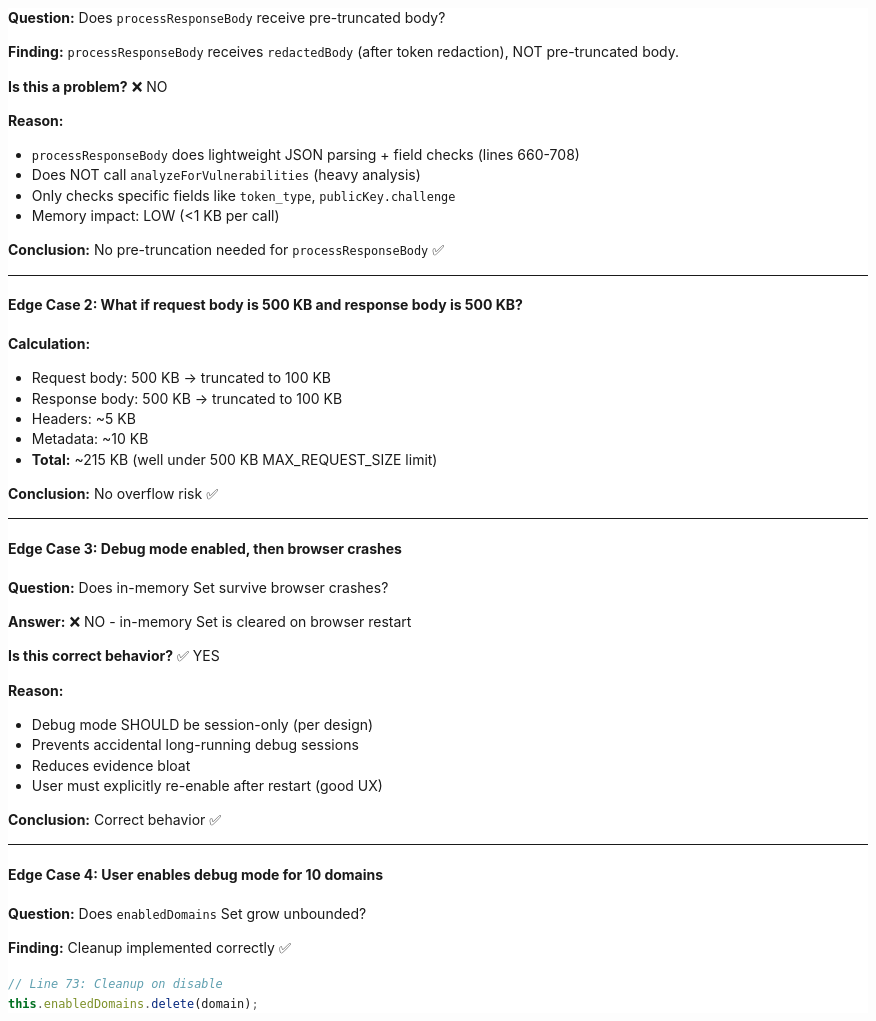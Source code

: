 **Question:** Does `processResponseBody` receive pre-truncated body?

**Finding:** `processResponseBody` receives `redactedBody` (after token redaction), NOT pre-truncated body.

**Is this a problem?** ❌ NO

**Reason:**
- `processResponseBody` does lightweight JSON parsing + field checks (lines 660-708)
- Does NOT call `analyzeForVulnerabilities` (heavy analysis)
- Only checks specific fields like `token_type`, `publicKey.challenge`
- Memory impact: LOW (<1 KB per call)

**Conclusion:** No pre-truncation needed for `processResponseBody` ✅

---

#### Edge Case 2: What if request body is 500 KB and response body is 500 KB?

**Calculation:**
- Request body: 500 KB → truncated to 100 KB
- Response body: 500 KB → truncated to 100 KB
- Headers: ~5 KB
- Metadata: ~10 KB
- **Total:** ~215 KB (well under 500 KB MAX_REQUEST_SIZE limit)

**Conclusion:** No overflow risk ✅

---

#### Edge Case 3: Debug mode enabled, then browser crashes

**Question:** Does in-memory Set survive browser crashes?

**Answer:** ❌ NO - in-memory Set is cleared on browser restart

**Is this correct behavior?** ✅ YES

**Reason:**
- Debug mode SHOULD be session-only (per design)
- Prevents accidental long-running debug sessions
- Reduces evidence bloat
- User must explicitly re-enable after restart (good UX)

**Conclusion:** Correct behavior ✅

---

#### Edge Case 4: User enables debug mode for 10 domains

**Question:** Does `enabledDomains` Set grow unbounded?

**Finding:** Cleanup implemented correctly ✅
```javascript
// Line 73: Cleanup on disable
this.enabledDomains.delete(domain);
```
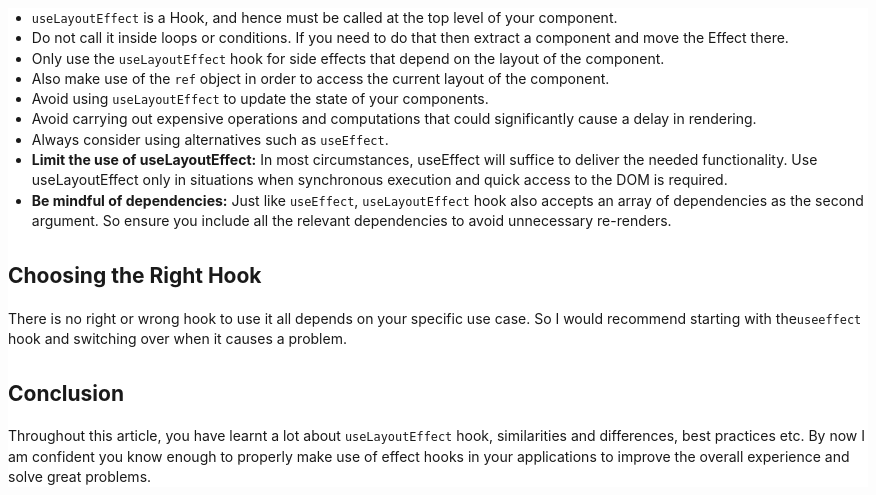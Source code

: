 - `useLayoutEffect` is a Hook, and hence must be called at the top level of your component.
- Do not call it inside loops or conditions. If you need to do that then extract a component and move the Effect there.
- Only use the `useLayoutEffect` hook for side effects that depend on the layout of the component.
- Also make use of the `ref` object in order to access the current layout of the component.
- Avoid using `useLayoutEffect` to update the state of your components.
- Avoid carrying out expensive operations and computations that could significantly cause a delay in rendering.
- Always consider using alternatives such as `useEffect`.
- **Limit the use of useLayoutEffect:** In most circumstances, useEffect will suffice to deliver the needed functionality. Use useLayoutEffect only in situations when synchronous execution and quick access to the DOM is required.
- **Be mindful of dependencies:** Just like `useEffect`, `useLayoutEffect` hook also accepts an array of dependencies as the second argument. So ensure you include all the relevant dependencies to avoid unnecessary re-renders.




##  Choosing the Right Hook
There is no right or wrong hook to use it all depends on your specific use case. So I would recommend starting with the`useeffect` hook and switching over when it causes a problem.



## Conclusion

Throughout this article, you have learnt a lot about `useLayoutEffect` hook, similarities and differences, best practices etc. By now I am confident you know enough to properly make use of effect hooks in your applications to improve the overall experience and solve great problems.




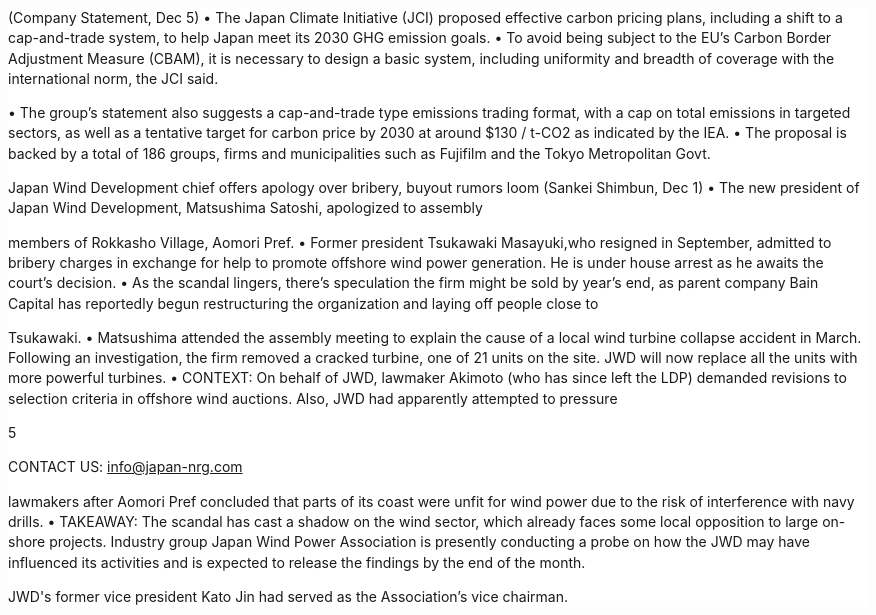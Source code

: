 (Company Statement, Dec 5)
•  The Japan Climate Initiative (JCI) proposed effective carbon pricing plans, including a shift to a
cap-and-trade system, to help Japan meet its 2030 GHG emission goals.
•  To avoid being subject to the EU’s Carbon Border Adjustment Measure (CBAM), it is necessary to
design a basic system, including uniformity and breadth of coverage with the international norm,
the JCI said.

•  The group’s statement also suggests a cap-and-trade type emissions trading format, with a cap on
total emissions in targeted sectors, as well as a tentative target for carbon price by 2030 at around
$130 / t-CO2 as indicated by the IEA.
•  The proposal is backed by a total of 186 groups, firms and municipalities such as Fujifilm and the
Tokyo Metropolitan Govt.




Japan Wind Development chief offers apology over bribery, buyout rumors loom
(Sankei Shimbun, Dec 1)
•  The new president of Japan Wind Development, Matsushima Satoshi, apologized to assembly

members of Rokkasho Village, Aomori Pref.
•  Former president Tsukawaki Masayuki,who resigned in September, admitted to bribery charges in
exchange for help to promote offshore wind power generation. He is under house arrest as he
awaits the court’s decision.
•  As the scandal lingers, there’s speculation the firm might be sold by year’s end, as parent company
Bain Capital has reportedly begun restructuring the organization and laying off people close to

Tsukawaki.
•  Matsushima attended the assembly meeting to explain the cause of a local wind turbine collapse
accident in March. Following an investigation, the firm removed a cracked turbine, one of 21 units
on the site. JWD will now replace all the units with more powerful turbines.
•  CONTEXT: On behalf of JWD, lawmaker Akimoto (who has since left the LDP) demanded revisions
to selection criteria in offshore wind auctions. Also, JWD had apparently attempted to pressure


5



CONTACT  US: info@japan-nrg.com

lawmakers after Aomori Pref concluded that parts of its coast were unfit for wind power due to the
risk of interference with navy drills.
• TAKEAWAY: The scandal has cast a shadow on the wind sector, which already faces some local opposition to
large on-shore projects. Industry group Japan Wind Power Association is presently conducting a probe on how
the JWD may have influenced its activities and is expected to release the findings by the end of the month.

JWD's former vice president Kato Jin had served as the Association’s vice chairman.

Exercise instructions: Your answer should hold every record above, printed exactly and free of pictures.

Completed exercise:
Source code

: **Question:** Does `processResponseBody` receive pre-truncated body?

**Finding:** `processResponseBody` receives `redactedBody` (after token redaction), NOT pre-truncated body.

**Is this a problem?** ❌ NO

**Reason:**
- `processResponseBody` does lightweight JSON parsing + field checks (lines 660-708)
- Does NOT call `analyzeForVulnerabilities` (heavy analysis)
- Only checks specific fields like `token_type`, `publicKey.challenge`
- Memory impact: LOW (<1 KB per call)

**Conclusion:** No pre-truncation needed for `processResponseBody` ✅

---

#### Edge Case 2: What if request body is 500 KB and response body is 500 KB?

**Calculation:**
- Request body: 500 KB → truncated to 100 KB
- Response body: 500 KB → truncated to 100 KB
- Headers: ~5 KB
- Metadata: ~10 KB
- **Total:** ~215 KB (well under 500 KB MAX_REQUEST_SIZE limit)

**Conclusion:** No overflow risk ✅

---

#### Edge Case 3: Debug mode enabled, then browser crashes

**Question:** Does in-memory Set survive browser crashes?

**Answer:** ❌ NO - in-memory Set is cleared on browser restart

**Is this correct behavior?** ✅ YES

**Reason:**
- Debug mode SHOULD be session-only (per design)
- Prevents accidental long-running debug sessions
- Reduces evidence bloat
- User must explicitly re-enable after restart (good UX)

**Conclusion:** Correct behavior ✅

---

#### Edge Case 4: User enables debug mode for 10 domains

**Question:** Does `enabledDomains` Set grow unbounded?

**Finding:** Cleanup implemented correctly ✅
```javascript
// Line 73: Cleanup on disable
this.enabledDomains.delete(domain);
```
Source code

: - `useLayoutEffect` is a Hook, and hence must be called at the top level of your component.
- Do not call it inside loops or conditions. If you need to do that then extract a component and move the Effect there.
- Only use the `useLayoutEffect` hook for side effects that depend on the layout of the component.
- Also make use of the `ref` object in order to access the current layout of the component.
- Avoid using `useLayoutEffect` to update the state of your components.
- Avoid carrying out expensive operations and computations that could significantly cause a delay in rendering.
- Always consider using alternatives such as `useEffect`.
- **Limit the use of useLayoutEffect:** In most circumstances, useEffect will suffice to deliver the needed functionality. Use useLayoutEffect only in situations when synchronous execution and quick access to the DOM is required.
- **Be mindful of dependencies:** Just like `useEffect`, `useLayoutEffect` hook also accepts an array of dependencies as the second argument. So ensure you include all the relevant dependencies to avoid unnecessary re-renders.




##  Choosing the Right Hook
There is no right or wrong hook to use it all depends on your specific use case. So I would recommend starting with the`useeffect` hook and switching over when it causes a problem.



## Conclusion

Throughout this article, you have learnt a lot about `useLayoutEffect` hook, similarities and differences, best practices etc. By now I am confident you know enough to properly make use of effect hooks in your applications to improve the overall experience and solve great problems.




Source code

: (Company Statement, Dec 5)
•  The Japan Climate Initiative (JCI) proposed effective carbon pricing plans, including a shift to a
cap-and-trade system, to help Japan meet its 2030 GHG emission goals.
•  To avoid being subject to the EU’s Carbon Border Adjustment Measure (CBAM), it is necessary to
design a basic system, including uniformity and breadth of coverage with the international norm,
the JCI said.

•  The group’s statement also suggests a cap-and-trade type emissions trading format, with a cap on
total emissions in targeted sectors, as well as a tentative target for carbon price by 2030 at around
$130 / t-CO2 as indicated by the IEA.
•  The proposal is backed by a total of 186 groups, firms and municipalities such as Fujifilm and the
Tokyo Metropolitan Govt.




Japan Wind Development chief offers apology over bribery, buyout rumors loom
(Sankei Shimbun, Dec 1)
•  The new president of Japan Wind Development, Matsushima Satoshi, apologized to assembly

members of Rokkasho Village, Aomori Pref.
•  Former president Tsukawaki Masayuki,who resigned in September, admitted to bribery charges in
exchange for help to promote offshore wind power generation. He is under house arrest as he
awaits the court’s decision.
•  As the scandal lingers, there’s speculation the firm might be sold by year’s end, as parent company
Bain Capital has reportedly begun restructuring the organization and laying off people close to

Tsukawaki.
•  Matsushima attended the assembly meeting to explain the cause of a local wind turbine collapse
accident in March. Following an investigation, the firm removed a cracked turbine, one of 21 units
on the site. JWD will now replace all the units with more powerful turbines.
•  CONTEXT: On behalf of JWD, lawmaker Akimoto (who has since left the LDP) demanded revisions
to selection criteria in offshore wind auctions. Also, JWD had apparently attempted to pressure


5



CONTACT  US: info@japan-nrg.com

lawmakers after Aomori Pref concluded that parts of its coast were unfit for wind power due to the
risk of interference with navy drills.
• TAKEAWAY: The scandal has cast a shadow on the wind sector, which already faces some local opposition to
large on-shore projects. Industry group Japan Wind Power Association is presently conducting a probe on how
the JWD may have influenced its activities and is expected to release the findings by the end of the month.

JWD's former vice president Kato Jin had served as the Association’s vice chairman.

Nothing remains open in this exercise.